Tadeu
guardava o tempo para um dia quando precisasse. Juntava todas as horas, minutos
e segundos disponíveis e embrulhava-os em pequenos sacos plásticos com suas
devidas especificações: horas de descanso, minutos de folga do trabalho,
feriados. Assim, se acabava o asseio diário mais cedo, nada fazia com o tempo
que sobrava, conservando-o intacto, novo, sem uso, escrevendo em sua embalagem
a procedência. Depois de anos de controle, quando evitava qualquer atividade
que não fosse o absolutamente necessário, ficando em estado de latência
profunda a cada hora vaga, tinha acumulado duas mil, trezentas e vinte horas e
dois segundos. Isto sem contar o tempo de um sujeito chamado Ubaldo, que lhe
vendeu trezentas horas sem uso.
Ubaldo
era um homem que não trabalhava, não tinha família, e sua única paixão era a
música, e seus instrumentos de sopro. Tadeu descobriu mais tarde que duas
destas trezentas horas estavam gastas e teriam sido usadas para a limpeza de
uma gaita de foles — resolveu a partir de então não comprar nem um segundo a
mais de quem quer que fosse. Ubaldo, tendo tanto tempo de sobra, abriu uma loja
de aluguel.
Ubaldo
colocou à disposição as horas do seu dia para aqueles que precisavam mais do
que as vinte e quatro habituais. Alugava para as irmãs Contii — xifópagas —,
que tinham que dividir seu tempo, ficando apenas 12 horas para cada uma; para o
senhor Aumar, que estudava as estrelas e pedia somente as horas noturnas para
suas observações. Chegou a alugar para uma noiva desesperada já no altar, à
espera do noivo que não aparecia. E finalmente alugava para José Josias, um
homem que só tinha 18 horas por dia — que já havia nascido assim, com seis
horas a menos do que o normal. Em função desta deficiência congênita, o rapaz
era obrigado a fazer tudo sempre ligeiro, para compensar o pouco tempo que lhe
cabia.
José
Josias tornou-se cliente fixo de Ubaldo, mas quando soube da existência de
Tadeu e suas milhares de horas guardadas e novas, manifestou imensa vontade de
comprá-las. Preocupado com a insistência do homem, que se mostrara amargo e
violento, Tadeu usou 815 minutos para pensar o que fazer. Como precaução
resolveu esconder seu tempo, espalhando-o pela casa, em todos os cantos,
buracos e frestas. Inclusive dentro do baú de seu bisavô, onde encontrou o tão
procurado diário — diário que dizia esconder, em algum lugar do porão,
preciosos segundos do século XIX. Só então recebeu José Josias. Inventou uma
boa história e convenceu-o de que não podia desfazer-se de nenhum minuto, de
que sua causa era nobre; que um dia doaria todas aquelas horas para asilos,
instituições de caridade, hospitais. Sensibilizado, José Josias (que embora
amargurado não era má pessoa) ofereceu a Tadeu vinte minutos como contribuição.

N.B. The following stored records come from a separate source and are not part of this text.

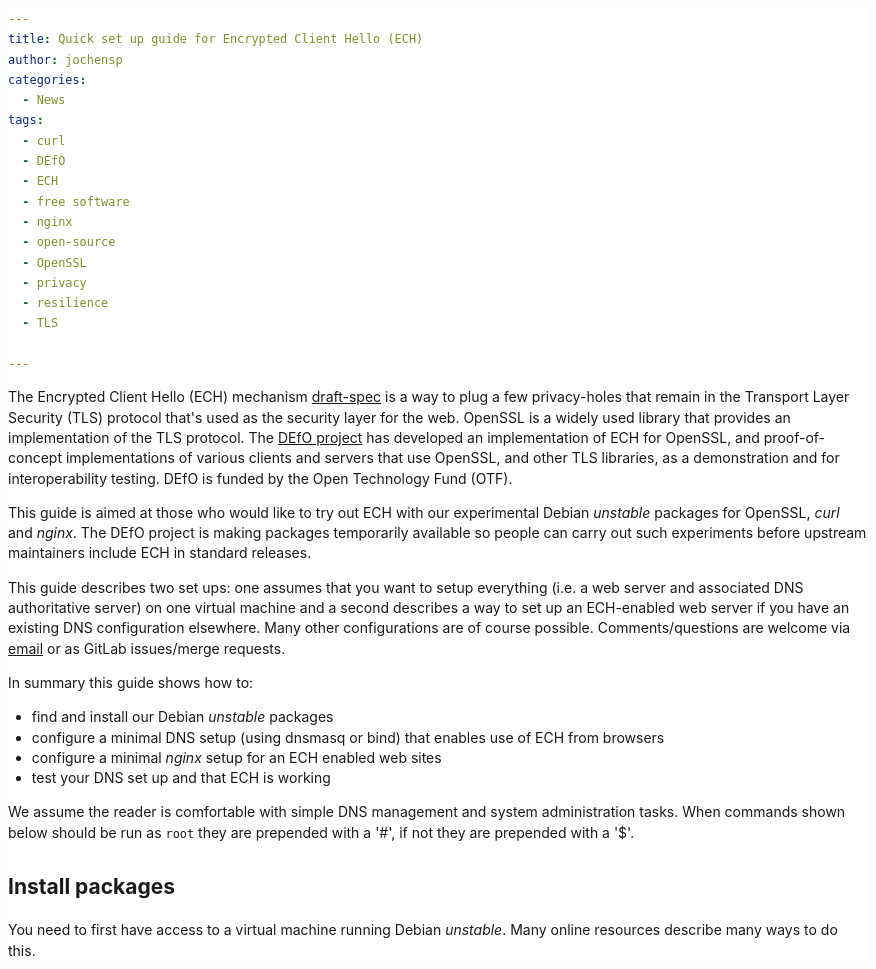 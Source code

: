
 ```yaml
---
title: Quick set up guide for Encrypted Client Hello (ECH)
author: jochensp
categories:
  - News
tags:
  - curl
  - DEfO
  - ECH
  - free software
  - nginx
  - open-source
  - OpenSSL
  - privacy
  - resilience
  - TLS

---
```


The Encrypted Client Hello (ECH) mechanism [draft-spec](https://tools.ietf.org/html/draft-ietf-tls-esni) is a way to plug a few privacy-holes that remain in the Transport Layer Security (TLS) protocol that's used as the security layer for the web. OpenSSL is a widely used library that provides an implementation of the TLS protocol. The [DEfO project](https://defo.ie/) has developed an implementation of ECH for OpenSSL, and proof-of-concept implementations of various clients and servers that use OpenSSL, and other TLS libraries, as a demonstration and for interoperability testing. DEfO is funded by the Open Technology Fund (OTF).

This guide is aimed at those who would like to try out ECH with our experimental Debian _unstable_ packages for OpenSSL, _curl_ and _nginx_. The DEfO project is making packages temporarily available so people can carry out such experiments before upstream maintainers include ECH in standard releases.

This guide describes two set ups: one assumes that you want to setup everything (i.e. a web server and associated DNS authoritative server) on one virtual machine and a second describes a way to set up an ECH-enabled web server if you have an existing DNS configuration elsewhere. Many other configurations are of course possible. Comments/questions are welcome via [email](mailto:info@defo.ie) or as GitLab issues/merge requests.

In summary this guide shows how to:
- find and install our Debian _unstable_ packages
- configure a minimal DNS setup (using dnsmasq or bind) that enables use of ECH from browsers
- configure a minimal _nginx_ setup for an ECH enabled web sites
- test your DNS set up and that ECH is working

We assume the reader is comfortable with simple DNS management and system administration tasks.
When commands shown below should be run as `root` they are prepended with a '#', if not they are prepended with a '$'.

## Install packages

You need to first have access to a virtual machine running Debian _unstable_. Many online resources describe many ways to do this.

Obrigou toda família a fazer o mesmo e espalhou a história por toda parte.
Pessoas humildes e simplórias, também iludidas, doaram caixotes e caixotes
cheios de horas, minutos, segundos, décimos de segundo. Tadeu começou a receber
homenagens, a adquirir fama e prestígio. Mais tarde, considerado um benfeitor, foi
eleito chefe de governo.
A cidade nunca se arrependeu tanto. Tudo
porque Tadeu, mesmo sendo um péssimo governante, com suas milhares de horas
guardadas, conseguiu ficar 22 anos no poder.